BoggleOhYeah 1 hour ago

Eh. I think it’s fair if Apple doesn’t want to publish something on their app store.

I just wish they weren’t so obstinate about people installing from other sources without signing/notarization. I understand it from a security standpoint but it’s also nakedly self-serving.

I’m glad that they’re fine with signing in this case.

  • RZelaya 1 hour ago

    Fair points. The notarization-but-not-App-Store path was actually a workable middle ground in my case. Apple still gates security via notarization, but doesn't gatekeep the use case. The warnings users see when installing non-App-Store apps could be lighter without compromising security.

burnt-resistor 28 minutes ago

Accessibility things should be more useful than to just narrow accessibility uses only. Wheelchair ramps help move heavy objects. The accessibility API makes it possible to introspect all of the keyboard shortcuts an app provides for another app to list them.

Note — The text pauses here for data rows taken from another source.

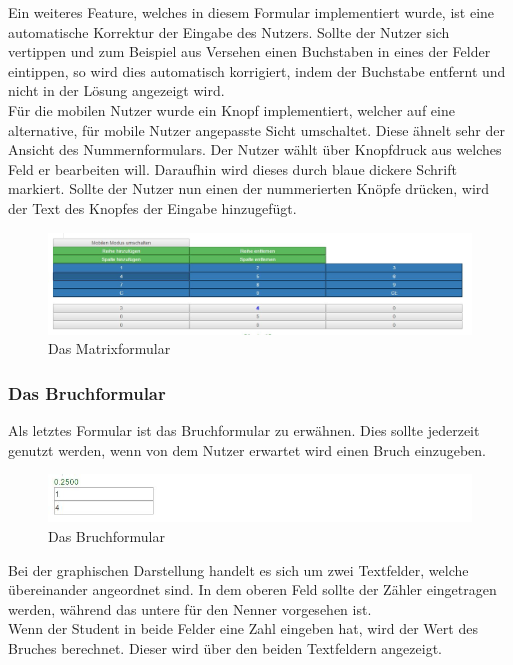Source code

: Ein weiteres Feature, welches in diesem Formular implementiert wurde, ist eine automatische Korrektur der Eingabe des Nutzers. Sollte der Nutzer sich vertippen und zum Beispiel aus Versehen einen Buchstaben in eines der Felder eintippen, so wird dies automatisch korrigiert, indem der Buchstabe entfernt und nicht in der Lösung angezeigt wird. \\

Für die mobilen Nutzer wurde ein Knopf implementiert, welcher auf eine alternative, für mobile Nutzer angepasste Sicht umschaltet. Diese ähnelt sehr der Ansicht des Nummernformulars. Der Nutzer wählt über Knopfdruck aus welches Feld er bearbeiten will. Daraufhin wird dieses durch blaue dickere Schrift markiert. Sollte der Nutzer nun einen der nummerierten Knöpfe drücken, wird der Text des Knopfes der Eingabe hinzugefügt.


\begin{figure}[htp]     %
\centering
\includegraphics[width=1\textwidth]{bilder/MatrixMobile} 
\caption[Das Matrixformular]{Das Matrixformular}
\end{figure} 


\subsubsection{Das Bruchformular}

Als letztes Formular ist das Bruchformular zu erwähnen. Dies sollte jederzeit genutzt werden, wenn von dem Nutzer erwartet wird einen Bruch einzugeben.

\begin{figure}[htp]     %
\centering
\includegraphics[width=1\textwidth]{bilder/FractureForm} 
\caption[Das Bruchformular]{Das Bruchformular}
\end{figure} 

Bei der graphischen Darstellung handelt es sich um zwei Textfelder, welche übereinander angeordnet sind. In dem oberen Feld sollte der Zähler eingetragen werden, während das untere für den Nenner vorgesehen ist. \\
Wenn der Student in beide Felder eine Zahl eingeben hat, wird der Wert des Bruches berechnet. Dieser wird über den beiden Textfeldern angezeigt. \\

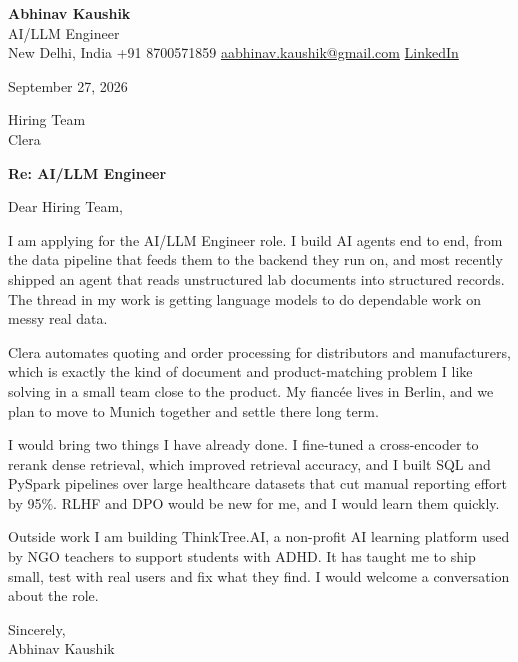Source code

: \documentclass[11pt,a4paper]{article}
\begin{document}
{\Large\bfseries Abhinav Kaushik}\\
AI/LLM Engineer\\
New Delhi, India \textbar{} +91 8700571859 \textbar{} \href{mailto:aabhinav.kaushik@gmail.com}{aabhinav.kaushik@gmail.com} \textbar{} \href{https://www.linkedin.com/in/abhinav-kaushik10/}{LinkedIn}  

September 27, 2026

Hiring Team\\
Clera

\textbf{Re: AI/LLM Engineer}

Dear Hiring Team,

I am applying for the AI/LLM Engineer role. I build AI agents end to end, from the data pipeline that feeds them to the backend they run on, and most recently shipped an agent that reads unstructured lab documents into structured records. The thread in my work is getting language models to do dependable work on messy real data.

Clera automates quoting and order processing for distributors and manufacturers, which is exactly the kind of document and product-matching problem I like solving in a small team close to the product. My fiancée lives in Berlin, and we plan to move to Munich together and settle there long term.

I would bring two things I have already done. I fine-tuned a cross-encoder to rerank dense retrieval, which improved retrieval accuracy, and I built SQL and PySpark pipelines over large healthcare datasets that cut manual reporting effort by 95\%. RLHF and DPO would be new for me, and I would learn them quickly.

Outside work I am building ThinkTree.AI, a non-profit AI learning platform used by NGO teachers to support students with ADHD. It has taught me to ship small, test with real users and fix what they find. I would welcome a conversation about the role.

Sincerely,\\[4pt]
Abhinav Kaushik
\end{document}

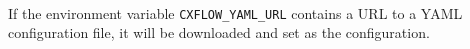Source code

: 
\noindent\\If the environment variable \texttt{CXFLOW\_YAML\_URL} contains a URL to a \cxflow YAML
configuration file, it will be downloaded and set as the \cxflow configuration.
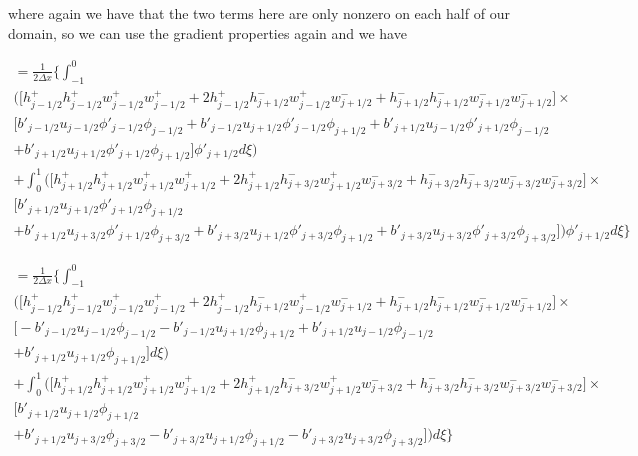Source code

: \documentclass[12pt]{article}
\begin{document}
where again we have that the two terms here are only nonzero on each half of our domain, so we can use the gradient properties again and we have 

\begin{multline}
= \frac{1}{2\Delta x} \bigg\lbrace \int_{-1}^{0} \\
\bigg(\bigg[ h^+_{j-1/2}h^+_{j-1/2} w^+_{j-1/2}w^+_{j-1/2}  + 2h^+_{j-1/2}h^-_{j+1/2} w^+_{j-1/2} w^-_{j+1/2} + h^-_{j+1/2}h^-_{j+1/2} w^-_{j+1/2}w^-_{j+1/2}\bigg] \times \\\big[b'_{j-1/2}u_{j-1/2} \phi'_{j-1/2} \phi_{j-1/2} + b'_{j-1/2}u_{j+1/2} \phi'_{j-1/2} \phi_{j+1/2}  + b'_{j+1/2} u_{j-1/2}\phi'_{j+1/2} \phi_{j-1/2} \\+ b'_{j+1/2}u_{j+1/2} \phi'_{j+1/2} \phi_{j+1/2}  \big]\phi'_{j+1/2}  d\xi \bigg) \\ +  \int_{0}^{1}\bigg(\bigg[h^+_{j+1/2}h^+_{j+1/2} w^+_{j+1/2}w^+_{j+1/2}+ 2h^+_{j+1/2}h^-_{j+3/2} w^+_{j+1/2} w^-_{j+3/2} + h^-_{j+3/2}h^-_{j+3/2} w^-_{j+3/2}w^-_{j+3/2}\bigg] \times\\\big[ b'_{j+1/2}u_{j+1/2} \phi'_{j+1/2} \phi_{j+1/2} \\ +   b'_{j+1/2}u_{j+3/2} \phi'_{j+1/2} \phi_{j+3/2} +   b'_{j+3/2} u_{j+1/2} \phi'_{j+3/2} \phi_{j+1/2} +  b'_{j+3/2}u_{j+3/2} \phi'_{j+3/2}  \phi_{j+3/2}  \big]  \bigg) \phi'_{j+1/2} d\xi \bigg\rbrace 
\end{multline}


\begin{multline}
= \frac{1}{2\Delta x} \bigg\lbrace \int_{-1}^{0} \\
\bigg(\bigg[ h^+_{j-1/2}h^+_{j-1/2} w^+_{j-1/2}w^+_{j-1/2}  + 2h^+_{j-1/2}h^-_{j+1/2} w^+_{j-1/2} w^-_{j+1/2} + h^-_{j+1/2}h^-_{j+1/2} w^-_{j+1/2}w^-_{j+1/2}\bigg] \times \\\big[-b'_{j-1/2}u_{j-1/2}\phi_{j-1/2} - b'_{j-1/2}u_{j+1/2} \phi_{j+1/2}  + b'_{j+1/2} u_{j-1/2} \phi_{j-1/2} \\+ b'_{j+1/2}u_{j+1/2} \phi_{j+1/2}  \big] d\xi \bigg) \\ +  \int_{0}^{1}\bigg(\bigg[h^+_{j+1/2}h^+_{j+1/2} w^+_{j+1/2}w^+_{j+1/2}+ 2h^+_{j+1/2}h^-_{j+3/2} w^+_{j+1/2} w^-_{j+3/2} + h^-_{j+3/2}h^-_{j+3/2} w^-_{j+3/2}w^-_{j+3/2}\bigg] \times\\\big[ b'_{j+1/2}u_{j+1/2} \phi_{j+1/2} \\ +   b'_{j+1/2}u_{j+3/2} \phi_{j+3/2} -  b'_{j+3/2} u_{j+1/2}\phi_{j+1/2} -  b'_{j+3/2}u_{j+3/2}\phi_{j+3/2}  \big]  \bigg) d\xi \bigg\rbrace 
\end{multline}
\end{document}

Screw Apple and their persnickety, controlling myopia.

Fokamul 1 hour ago

Easy, don't make apps for devices which are only leased to people.

Make apps for device, which are 100% owned by people.

lofaszvanitt 29 minutes ago

Time to turn Linux into a platform where you can upload into a store whatever the fuck you want. And see these behemots burn.

shevy-java 46 minutes ago

This is another reason why one shouldn't become dependent on those giant companies. Just as Microsoft recently stated, you'll have to pay for GitHub CoPilot soon on a token basis. Apple controls access to its software ecosystem too.

oblio 1 hour ago

I guess this app can still be installed locally? It's just that it can't be distributed to others due to signing requirements?

Edit: Ah, it's in the article, this is about AppStore distribution. Walled gardens are going to walled garden.

  • RZelaya 1 hour ago

    The direct version is fully signed and notarized by Apple, just not distributed through the App Store. Anyone can install it from mitmllc.com/whisperpad without workarounds. The 2.4.5 rejection was an App Store rule, not a general restriction on the app.

RZelaya 1 hour ago

I am still not certain I understand exactly what Apple's reviewer meant by 2.4.5 in my case. My working assumption is that the concern is about an app reaching into every other app on the system to inject text, but I never got a perfectly clear explanation. (Or maybe I'm too dense to understand it.)

If anyone here has more direct experience with this guideline, especially from the App Store review side, I would like to hear it. I would rather understand the policy than just guess at it.